To differentiate benign breast lesions from malignancy, an optimal cut-off value with high sensitivity and specificity is necessary. However, the specificity of all types of SWV value was relatively high in our study, whereas the sensitivity was low. For example, 52 malignant lesions showed a lower SWVmax than the cut-off value of 5.37 m/s. This meant some malignancies would be missed if we used SWV values alone. However, most of these lesions were classified as BI-RADS 4b (13/52), 4c (19/52), or 5 (15/52). With regard to the type of pathology, 75% of lesions were IDC, 15.4% were DCIS, 3.8% were mucinous carcinoma, and 5.8% were solid papillary carcinoma (SPC). The reason that DCIS has a lower SWV is due to the absence of a desmoplastic reaction, thus causing significant tissue stiffness. A mucinous carcinoma often contains a substantial amount of a jelly like substance, and thus may be softer than other kinds of breast cancers [15]. SPC is a rare type of breast carcinoma with abundant tumour cells and small blood vessels. It tends to be soft because of the lack of fibrosis. In the false-negative cases of IDC, no special characteristics of lesions were observed, also including lesion size. This phenomenon may limit the value of VTIQ when using elastography alone.

It is worth noting that five malignant lesions with SWVmean values lower than 5.37 m/s were classified as BI-RADS 4a or 3, which may often mimic benign lesions. These lesions included three IDCs (smaller than 1 cm), one DCIS, and one mucinous carcinoma. Some researchers have suggested that some lesions categorized as BI-RADS 3 or 4a with a lower SWV value may not require percutaneous biopsy or short-term follow-up. Giannotti et al. [16] analysed 694 breast lesions with conventional ultrasound and shear wave elastography. They found that none of the cancers had benign characteristics on both grey-scale ultrasound and SWE. However, we thought some early or special types of breast cancer may also have characteristics of benign lesions, so the diagnosis of these lesions needs further investigation.

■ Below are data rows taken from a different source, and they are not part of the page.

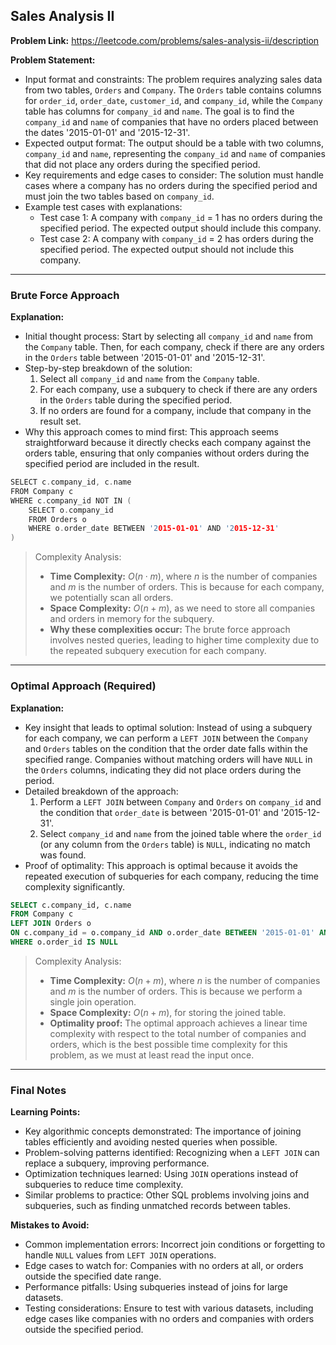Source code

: ## Sales Analysis II
**Problem Link:** https://leetcode.com/problems/sales-analysis-ii/description

**Problem Statement:**
- Input format and constraints: The problem requires analyzing sales data from two tables, `Orders` and `Company`. The `Orders` table contains columns for `order_id`, `order_date`, `customer_id`, and `company_id`, while the `Company` table has columns for `company_id` and `name`. The goal is to find the `company_id` and `name` of companies that have no orders placed between the dates '2015-01-01' and '2015-12-31'.
- Expected output format: The output should be a table with two columns, `company_id` and `name`, representing the `company_id` and `name` of companies that did not place any orders during the specified period.
- Key requirements and edge cases to consider: The solution must handle cases where a company has no orders during the specified period and must join the two tables based on `company_id`.
- Example test cases with explanations: 
    - Test case 1: A company with `company_id` = 1 has no orders during the specified period. The expected output should include this company.
    - Test case 2: A company with `company_id` = 2 has orders during the specified period. The expected output should not include this company.

---

### Brute Force Approach

**Explanation:**
- Initial thought process: Start by selecting all `company_id` and `name` from the `Company` table. Then, for each company, check if there are any orders in the `Orders` table between '2015-01-01' and '2015-12-31'.
- Step-by-step breakdown of the solution:
    1. Select all `company_id` and `name` from the `Company` table.
    2. For each company, use a subquery to check if there are any orders in the `Orders` table during the specified period.
    3. If no orders are found for a company, include that company in the result set.
- Why this approach comes to mind first: This approach seems straightforward because it directly checks each company against the orders table, ensuring that only companies without orders during the specified period are included in the result.

```cpp
SELECT c.company_id, c.name
FROM Company c
WHERE c.company_id NOT IN (
    SELECT o.company_id
    FROM Orders o
    WHERE o.order_date BETWEEN '2015-01-01' AND '2015-12-31'
)
```

> Complexity Analysis:
> - **Time Complexity:** $O(n \cdot m)$, where $n$ is the number of companies and $m$ is the number of orders. This is because for each company, we potentially scan all orders.
> - **Space Complexity:** $O(n + m)$, as we need to store all companies and orders in memory for the subquery.
> - **Why these complexities occur:** The brute force approach involves nested queries, leading to higher time complexity due to the repeated subquery execution for each company.

---

### Optimal Approach (Required)

**Explanation:**
- Key insight that leads to optimal solution: Instead of using a subquery for each company, we can perform a `LEFT JOIN` between the `Company` and `Orders` tables on the condition that the order date falls within the specified range. Companies without matching orders will have `NULL` in the `Orders` columns, indicating they did not place orders during the period.
- Detailed breakdown of the approach:
    1. Perform a `LEFT JOIN` between `Company` and `Orders` on `company_id` and the condition that `order_date` is between '2015-01-01' and '2015-12-31'.
    2. Select `company_id` and `name` from the joined table where the `order_id` (or any column from the `Orders` table) is `NULL`, indicating no match was found.
- Proof of optimality: This approach is optimal because it avoids the repeated execution of subqueries for each company, reducing the time complexity significantly.

```sql
SELECT c.company_id, c.name
FROM Company c
LEFT JOIN Orders o
ON c.company_id = o.company_id AND o.order_date BETWEEN '2015-01-01' AND '2015-12-31'
WHERE o.order_id IS NULL
```

> Complexity Analysis:
> - **Time Complexity:** $O(n + m)$, where $n$ is the number of companies and $m$ is the number of orders. This is because we perform a single join operation.
> - **Space Complexity:** $O(n + m)$, for storing the joined table.
> - **Optimality proof:** The optimal approach achieves a linear time complexity with respect to the total number of companies and orders, which is the best possible time complexity for this problem, as we must at least read the input once.

---

### Final Notes

**Learning Points:**
- Key algorithmic concepts demonstrated: The importance of joining tables efficiently and avoiding nested queries when possible.
- Problem-solving patterns identified: Recognizing when a `LEFT JOIN` can replace a subquery, improving performance.
- Optimization techniques learned: Using `JOIN` operations instead of subqueries to reduce time complexity.
- Similar problems to practice: Other SQL problems involving joins and subqueries, such as finding unmatched records between tables.

**Mistakes to Avoid:**
- Common implementation errors: Incorrect join conditions or forgetting to handle `NULL` values from `LEFT JOIN` operations.
- Edge cases to watch for: Companies with no orders at all, or orders outside the specified date range.
- Performance pitfalls: Using subqueries instead of joins for large datasets.
- Testing considerations: Ensure to test with various datasets, including edge cases like companies with no orders and companies with orders outside the specified period.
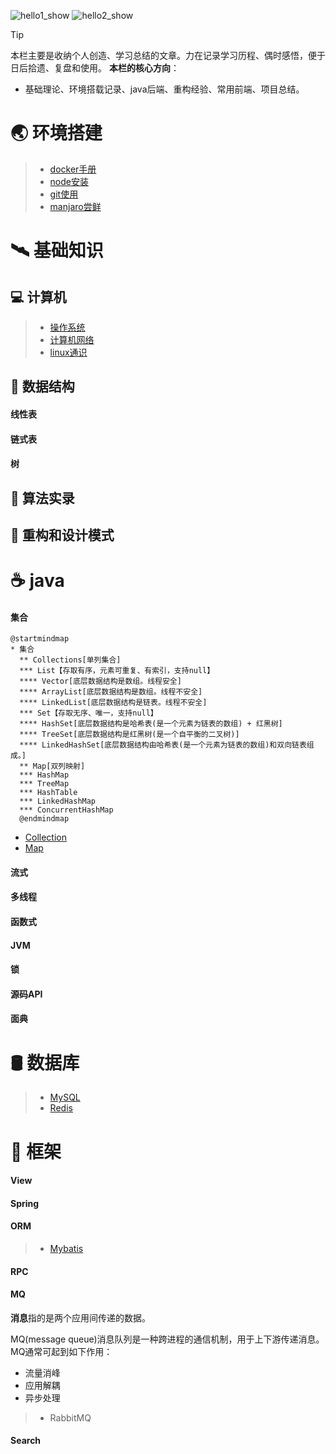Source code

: <link rel="stylesheet" href="https://lizhuo-file.oss-cn-hangzhou.aliyuncs.com/docsify-note/css/local.css" type="text/css">

![hello1_show](https://lizhuo-file.oss-cn-hangzhou.aliyuncs.com/docsify-note/media/img/hello1.png ':class=hello1_show')
![hello2_show](https://lizhuo-file.oss-cn-hangzhou.aliyuncs.com/docsify-note/media/img/hello2.png ':class=hello2_show')

> [!TIP]
> 本栏主要是收纳个人创造、学习总结的文章。力在记录学习历程、偶时感悟，便于日后拾遗、复盘和使用。
>  **本栏的核心方向**：
> + 基础理论、环境搭载记录、java后端、重构经验、常用前端、项目总结。

# 🌏 环境搭建
> + [docker手册](article/environment/docker.md)
> + [node安装](article/environment/node.md)
> + [git使用](article/environment/git.md)
> + [manjaro尝鲜](article/environment/manjaro.md)


# 🛰️ 基础知识

## 💻 计算机
> + [操作系统](article/basis/operating_system.md)
> + [计算机网络](article/basis/network.md)
> + [linux通识](article/basis/linux.md)

## 🎰 数据结构
<!-- tabs:start -->
#### **线性表**

#### **链式表**

#### **树**

<!-- tabs:end -->

## 🧮 算法实录

## 🧱 重构和设计模式

# ☕ java
<!-- tabs:start -->
#### **集合**
```plantuml
@startmindmap
* 集合
  ** Collections[单列集合]
  *** List【存取有序，元素可重复、有索引，支持null】
  **** Vector[底层数据结构是数组。线程安全]
  **** ArrayList[底层数据结构是数组。线程不安全]
  **** LinkedList[底层数据结构是链表。线程不安全]
  *** Set【存取无序、唯一，支持null】
  **** HashSet[底层数据结构是哈希表(是一个元素为链表的数组) + 红黑树]
  **** TreeSet[底层数据结构是红黑树(是一个自平衡的二叉树)]
  **** LinkedHashSet[底层数据结构由哈希表(是一个元素为链表的数组)和双向链表组成。]
  ** Map[双列映射]
  *** HashMap
  *** TreeMap
  *** HashTable
  *** LinkedHashMap
  *** ConcurrentHashMap
  @endmindmap
```
+ [Collection](article/java/java_collection.md?id=collection)
+ [Map](article/java/java_collection.md?id=map)

#### **流式**

#### **多线程**

#### **函数式**

#### **JVM**

#### **锁**

#### **源码API**

#### **面典**

<!-- tabs:end -->

# 🛢️ 数据库
> + [MySQL](article/database/MySQL.md)
> + [Redis](article/database/Redis.md)

# 🛴 框架
<!-- tabs:start -->
#### **View**

#### **Spring**

#### **ORM**
> + [Mybatis](article/frame/mybatis.md)
#### **RPC**

#### **MQ**

**消息**指的是两个应用间传递的数据。

MQ(message queue)消息队列是一种跨进程的通信机制，用于上下游传递消息。MQ通常可起到如下作用：

+ 流量消峰
+ 应用解耦
+ 异步处理

> + RabbitMQ

#### **Search**

<!-- tabs:end -->
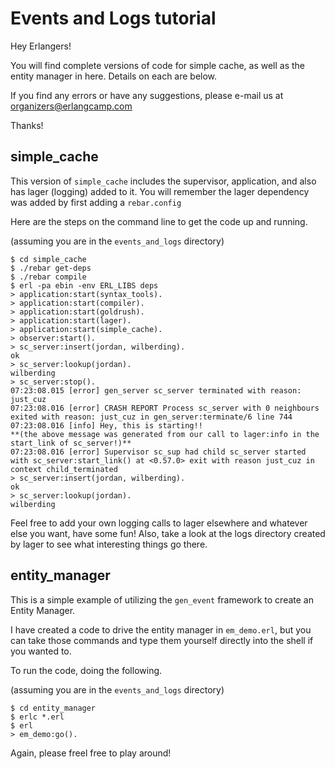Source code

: Events and Logs tutorial
========================

Hey Erlangers!

You will find complete versions of code for simple cache, as well as
the entity manager in here. Details on each are below.

If you find any errors or have any suggestions, please e-mail us
at organizers@erlangcamp.com

Thanks!


## simple_cache

This version of `simple_cache` includes the supervisor, application, and
also has lager (logging) added to it. You will remember the lager
dependency was added by first adding a `rebar.config`

Here are the steps on the command line to get the code up and running.

(assuming you are in the `events_and_logs` directory)

```
$ cd simple_cache
$ ./rebar get-deps
$ ./rebar compile
$ erl -pa ebin -env ERL_LIBS deps
> application:start(syntax_tools).
> application:start(compiler).
> application:start(goldrush).
> application:start(lager).
> application:start(simple_cache).
> observer:start().
> sc_server:insert(jordan, wilberding).
ok
> sc_server:lookup(jordan).
wilberding
> sc_server:stop().
07:23:08.015 [error] gen_server sc_server terminated with reason: just_cuz
07:23:08.016 [error] CRASH REPORT Process sc_server with 0 neighbours exited with reason: just_cuz in gen_server:terminate/6 line 744
07:23:08.016 [info] Hey, this is starting!!
**(the above message was generated from our call to lager:info in the start_link of sc_server!)**
07:23:08.016 [error] Supervisor sc_sup had child sc_server started with sc_server:start_link() at <0.57.0> exit with reason just_cuz in context child_terminated
> sc_server:insert(jordan, wilberding).
ok
> sc_server:lookup(jordan).
wilberding
```

Feel free to add your own logging calls to lager elsewhere and
whatever else you want, have some fun! Also, take a look at the logs
directory created by lager to see what interesting things go there.


## entity_manager

This is a simple example of utilizing the `gen_event` framework to
create an Entity Manager.

I have created a code to drive the entity manager in `em_demo.erl`, but
you can take those commands and type them yourself directly into the
shell if you wanted to.

To run the code, doing the following.

(assuming you are in the `events_and_logs` directory)

```
$ cd entity_manager
$ erlc *.erl
$ erl
> em_demo:go().
```

Again, please freel free to play around!
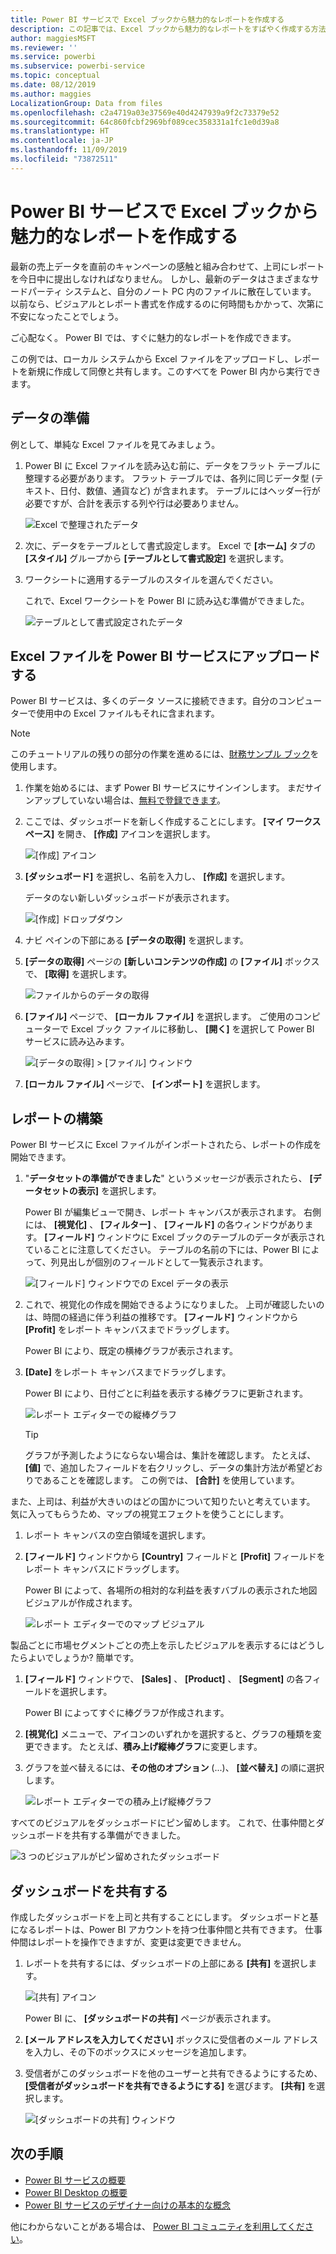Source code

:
```yaml
---
title: Power BI サービスで Excel ブックから魅力的なレポートを作成する
description: この記事では、Excel ブックから魅力的なレポートをすばやく作成する方法について説明します。
author: maggiesMSFT
ms.reviewer: ''
ms.service: powerbi
ms.subservice: powerbi-service
ms.topic: conceptual
ms.date: 08/12/2019
ms.author: maggies
LocalizationGroup: Data from files
ms.openlocfilehash: c2a4719a03e37569e40d4247939a9f2c73379e52
ms.sourcegitcommit: 64c860fcbf2969bf089cec358331a1fc1e0d39a8
ms.translationtype: HT
ms.contentlocale: ja-JP
ms.lasthandoff: 11/09/2019
ms.locfileid: "73872511"
---
```

# <a name="from-excel-workbook-to-stunning-report-in-the-power-bi-service"></a>Power BI サービスで Excel ブックから魅力的なレポートを作成する
最新の売上データを直前のキャンペーンの感触と組み合わせて、上司にレポートを今日中に提出しなければなりません。 しかし、最新のデータはさまざまなサードパーティ システムと、自分のノート PC 内のファイルに散在しています。 以前なら、ビジュアルとレポート書式を作成するのに何時間もかかって、次第に不安になったことでしょう。

ご心配なく。 Power BI では、すぐに魅力的なレポートを作成できます。

この例では、ローカル システムから Excel ファイルをアップロードし、レポートを新規に作成して同僚と共有します。このすべてを Power BI 内から実行できます。

## <a name="prepare-your-data"></a>データの準備
例として、単純な Excel ファイルを見てみましょう。 

1. Power BI に Excel ファイルを読み込む前に、データをフラット テーブルに整理する必要があります。 フラット テーブルでは、各列に同じデータ型 (テキスト、日付、数値、通貨など) が含まれます。 テーブルにはヘッダー行が必要ですが、合計を表示する列や行は必要ありません。

   ![Excel で整理されたデータ](media/service-from-excel-to-stunning-report/pbi_excel_file.png)

2. 次に、データをテーブルとして書式設定します。 Excel で **[ホーム]** タブの **[スタイル]** グループから **[テーブルとして書式設定]** を選択します。 

3. ワークシートに適用するテーブルのスタイルを選んでください。 

   これで、Excel ワークシートを Power BI に読み込む準備ができました。

   ![テーブルとして書式設定されたデータ](media/service-from-excel-to-stunning-report/pbi_excel_table.png)

## <a name="upload-your-excel-file-to-the-power-bi-service"></a>Excel ファイルを Power BI サービスにアップロードする
Power BI サービスは、多くのデータ ソースに接続できます。自分のコンピューターで使用中の Excel ファイルもそれに含まれます。 

 > [!NOTE] 
 > このチュートリアルの残りの部分の作業を進めるには、[財務サンプル ブック](sample-financial-download.md)を使用します。

1. 作業を始めるには、まず Power BI サービスにサインインします。 まだサインアップしていない場合は、[無料で登録できます](https://powerbi.com)。

2. ここでは、ダッシュボードを新しく作成することにします。 **[マイ ワークスペース]** を開き、 **[作成]** アイコンを選択します。

   ![[作成] アイコン](media/service-from-excel-to-stunning-report/power-bi-new-dash.png)

3. **[ダッシュボード]** を選択し、名前を入力し、 **[作成]** を選択します。 

   データのない新しいダッシュボードが表示されます。

   ![[作成] ドロップダウン](media/service-from-excel-to-stunning-report/power-bi-create-dash.png)

4. ナビ ペインの下部にある **[データの取得]** を選択します。 

5. **[データの取得]** ページの **[新しいコンテンツの作成]** の **[ファイル]** ボックスで、 **[取得]** を選択します。

   ![ファイルからのデータの取得](media/service-from-excel-to-stunning-report/pbi_get_files.png)

6. **[ファイル]** ページで、 **[ローカル ファイル]** を選択します。 ご使用のコンピューターで Excel ブック ファイルに移動し、 **[開く]** を選択して Power BI サービスに読み込みます。 

   ![[データの取得] > [ファイル] ウィンドウ](media/service-from-excel-to-stunning-report/pbi_local_file.png)

7. **[ローカル ファイル]** ページで、 **[インポート]** を選択します。


## <a name="build-your-report"></a>レポートの構築
Power BI サービスに Excel ファイルがインポートされたら、レポートの作成を開始できます。 

1. "**データセットの準備ができました**" というメッセージが表示されたら、 **[データセットの表示]** を選択します。  

   Power BI が編集ビューで開き、レポート キャンバスが表示されます。 右側には、 **[視覚化]** 、 **[フィルター]** 、 **[フィールド]** の各ウィンドウがあります。 **[フィールド]** ウィンドウに Excel ブックのテーブルのデータが表示されていることに注意してください。 テーブルの名前の下には、Power BI によって、列見出しが個別のフィールドとして一覧表示されます。

   ![[フィールド] ウィンドウでの Excel データの表示](media/service-from-excel-to-stunning-report/pbi_report_fields.png)

2. これで、視覚化の作成を開始できるようになりました。 上司が確認したいのは、時間の経過に伴う利益の推移です。 **[フィールド]** ウィンドウから **[Profit]** をレポート キャンバスまでドラッグします。 

   Power BI により、既定の横棒グラフが表示されます。 

3. **[Date]** をレポート キャンバスまでドラッグします。 

   Power BI により、日付ごとに利益を表示する棒グラフに更新されます。

   ![レポート エディターでの縦棒グラフ](media/service-from-excel-to-stunning-report/pbi_report_pin-new.png)

   > [!TIP]
   > グラフが予測したようにならない場合は、集計を確認します。 たとえば、 **[値]** で、追加したフィールドを右クリックし、データの集計方法が希望どおりであることを確認します。 この例では、 **[合計]** を使用しています。
   > 

また、上司は、利益が大きいのはどの国かについて知りたいと考えています。 気に入ってもらうため、マップの視覚エフェクトを使うことにします。 

1. レポート キャンバスの空白領域を選択します。 

2. **[フィールド]** ウィンドウから **[Country]** フィールドと **[Profit]** フィールドをレポート キャンバスにドラッグします。

   Power BI によって、各場所の相対的な利益を表すバブルの表示された地図ビジュアルが作成されます。

   ![レポート エディターでのマップ ビジュアル](media/service-from-excel-to-stunning-report/pbi_report_map-new.png)

製品ごとに市場セグメントごとの売上を示したビジュアルを表示するにはどうしたらよいでしょうか? 簡単です。 

1. **[フィールド]** ウィンドウで、 **[Sales]** 、 **[Product]** 、 **[Segment]** の各フィールドを選択します。 
   
   Power BI によってすぐに棒グラフが作成されます。 

2. **[視覚化]** メニューで、アイコンのいずれかを選択すると、グラフの種類を変更できます。 たとえば、**積み上げ縦棒グラフ**に変更します。 

3. グラフを並べ替えるには、**その他のオプション** (...)、 **[並べ替え]** の順に選択します。

   ![レポート エディターでの積み上げ縦棒グラフ](media/service-from-excel-to-stunning-report/pbi_barchart-new.png)

すべてのビジュアルをダッシュボードにピン留めします。 これで、仕事仲間とダッシュボードを共有する準備ができました。

   ![3 つのビジュアルがピン留めされたダッシュボード](media/service-from-excel-to-stunning-report/pbi_report.png)

## <a name="share-your-dashboard"></a>ダッシュボードを共有する
作成したダッシュボードを上司と共有することにします。 ダッシュボードと基になるレポートは、Power BI アカウントを持つ仕事仲間と共有できます。 仕事仲間はレポートを操作できますが、変更は変更できません。

1. レポートを共有するには、ダッシュボードの上部にある **[共有]** を選択します。

   ![[共有] アイコン](media/service-from-excel-to-stunning-report/power-bi-share.png)

   Power BI に、 **[ダッシュボードの共有]** ページが表示されます。 

2. **[メール アドレスを入力してください]** ボックスに受信者のメール アドレスを入力し、その下のボックスにメッセージを追加します。 

3. 受信者がこのダッシュボードを他のユーザーと共有できるようにするため、 **[受信者がダッシュボードを共有できるようにする]** を選びます。 **[共有]** を選択します。

   ![[ダッシュボードの共有] ウィンドウ](media/service-from-excel-to-stunning-report/power-bi-share-dash-new.png)

## <a name="next-steps"></a>次の手順

* [Power BI サービスの概要](service-get-started.md)
* [Power BI Desktop の概要](desktop-getting-started.md)
* [Power BI サービスのデザイナー向けの基本的な概念](service-basic-concepts.md)

他にわからないことがある場合は、 [Power BI コミュニティを利用してください](https://community.powerbi.com/)。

The statistical results of our study demonstrate that the false-positive rate of VTIQ is relatively low (21/266, 7.9%). There were 21 benign lesions with a greater SWVmax values than the cut-off value of 5.37 m/s. Most of them were classified as BI-RADS 3 (n = 10) or 4a (n = 6). False positives may be caused by the nature of some benign lesions, such as a fibroadenoma with a predominant fibrous component, scar tissue, fat necrosis, or calcification [14, 15, 17].

The combination of VTIQ and BI-RADS in our study seemed not to obviously improve the sensitivity and specificity compared with conventional US alone. This result may have been due to the relatively high diagnostic accuracy of BI-RADS. Logistic analysis also revealed that the SWV was not an independent parameter for the diagnosis of breast lesions. Therefore, we cannot rule out the help of conventional US for evaluating breast lesion characteristics. VTIQ provides only information about the tissue stiffness, and the final diagnosis should be made using a combination of VTIQ with the BI-RADS classification standard. Using the combination of BI-RADS and SWVmean, about 91.5% of lesions can be correctly diagnosed. It seems to be an encouraging result.

There were several limitations in our study. First, the conventional ultrasound imaging and SWE results were analysed by only one doctor, which may have resulted in operator-related bias. Another limitation of our study was the relatively few types of breast lesions investigated. Except for a few other types of breast cancer, most types of breast cancer are IDCs. Therefore, other types of lesions, especially DCIS, require further investigation and discussion. Third, although VTIQ can yield the mean and median SWV of breast lesions, it only reflects two dimensions, and thus can result in a slice selection bias. However, three-dimensional quantitative SWE acquisition is not available at present.

Conclusion

The results of our study suggest that VTIQ is a valuable complement to conventional US. The combination of VTIQ and ultrasonic BI-RADS can improve the diagnostic performance for breast lesions, a finding that is consistent with several recent studies. This study did have some limitations, so a large prospective study should be performed in the future to provide additional clinical application value.